Let's take Orwell's 1984 as an example. The appendix is functionally an essay explaining the major themes of the book:
>language can be a tool of political control
>the Big Brother regime used that tool effectively
>the tool took the form of newspeak
>newspeak was never used in day-to-day conversation
>but because it became the official language of journalism and scholarship, it brought the entire world of institutionally-established facts under control of the regime
>implicitly, the regime eventually failed, because the author of the appendix is writing a scholarly work in non-newspeak, and refers to newspeak as a dead language

Given Orwell's background as a Marxist-Trotskyist and antifascist, we can infer that he intended 1984 as a critique of authoritarian governments. Orwell wrote in a letter that he was inspired to write 1984 after working at the BBC. He feared that what happened in the USSR and in Germany would come to England.

The "intended" reading therefore comes in two parts: a warning, and a cautious, optimistic hint at the possibility of revolution. After all, if newspeak and the regime that invented it were killed, it must be possible to kill the USSR.

However, if we look more deeply into the text, we see that newspeak isn't any good at political control.
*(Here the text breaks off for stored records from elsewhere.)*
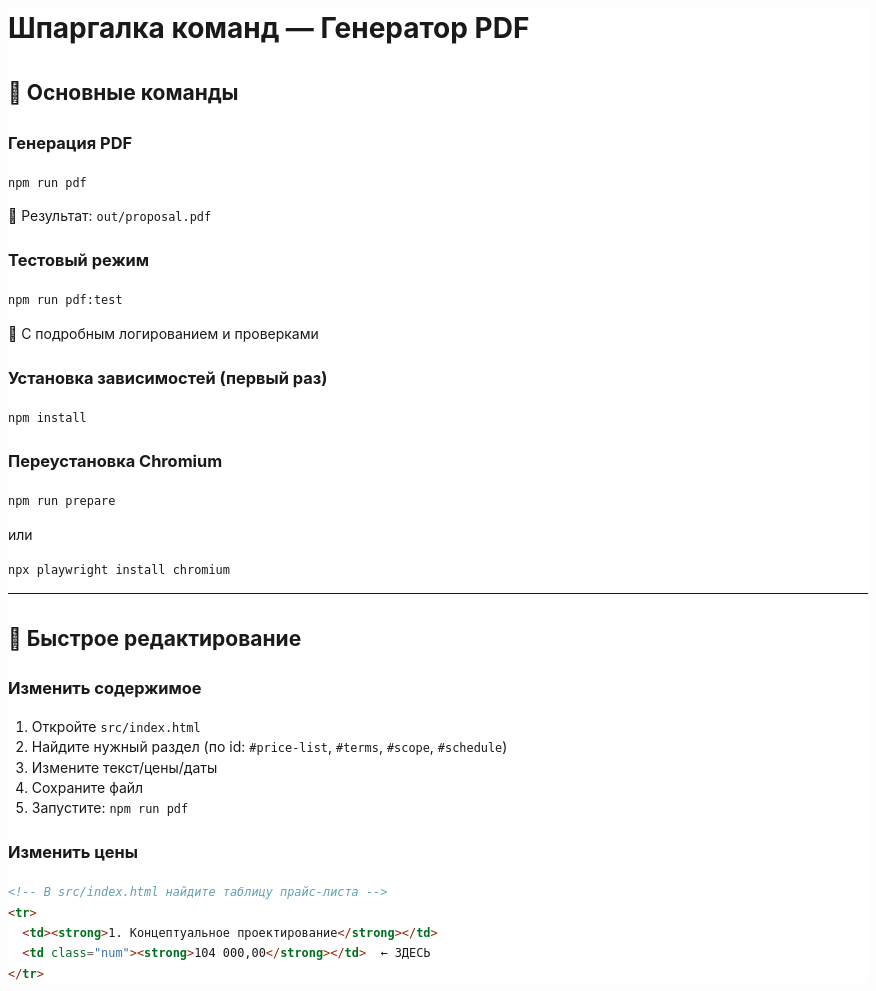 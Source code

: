 # Шпаргалка команд — Генератор PDF

## 🚀 Основные команды

### Генерация PDF
```bash
npm run pdf
```
📄 Результат: `out/proposal.pdf`

### Тестовый режим
```bash
npm run pdf:test
```
🧪 С подробным логированием и проверками

### Установка зависимостей (первый раз)
```bash
npm install
```

### Переустановка Chromium
```bash
npm run prepare
```
или
```bash
npx playwright install chromium
```

---

## 📝 Быстрое редактирование

### Изменить содержимое
1. Откройте `src/index.html`
2. Найдите нужный раздел (по id: `#price-list`, `#terms`, `#scope`, `#schedule`)
3. Измените текст/цены/даты
4. Сохраните файл
5. Запустите: `npm run pdf`

### Изменить цены
```html
<!-- В src/index.html найдите таблицу прайс-листа -->
<tr>
  <td><strong>1. Концептуальное проектирование</strong></td>
  <td class="num"><strong>104 000,00</strong></td>  ← ЗДЕСЬ
</tr>
```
The only people who speak it are already invested in the regime, and therefore don't need to be controlled further. The "proles," who form the revolutionary base, barely engage with newspeak at all. The facts of the narrative show not that newspeak is effective, but that it's a delusion of the upper classes, irrelevant to the larger political picture.

What actually keeps characters in line is force, or the threat of force. That force is naked, brutal, and often enacted by the young - foils of the old, scheming figures who invent and propagate newspeak. Furthermore, women are shown to be more fanatical in this respect than men.

The facts of 1984 are almost fascistic: might makes right, a stark gender divide, the impotence of intellectuals, and so on. The book itself has gained greater favor on the right than the left, and was used by the CIA as a propaganda tool to oppose Marxism worldwide.

Orwell's stated goal with his work was to show how the USSR and other states were failing to live up to the promise of Marxism, and to promote a left-libertarian worldview. But the facts within the narrative itself, and his books' legacy in politics, promote an almost-opposite view.

We can square this circle three ways:
>everyone is misunderstanding Orwell's books
>Orwell was right-wing and secretly playing 4d chess
>people are picking up on something in Orwell's books that he didn't intend

The third thesis is the most likely, and can only be explained in terms of death of the author.

>> No.12449117 [View]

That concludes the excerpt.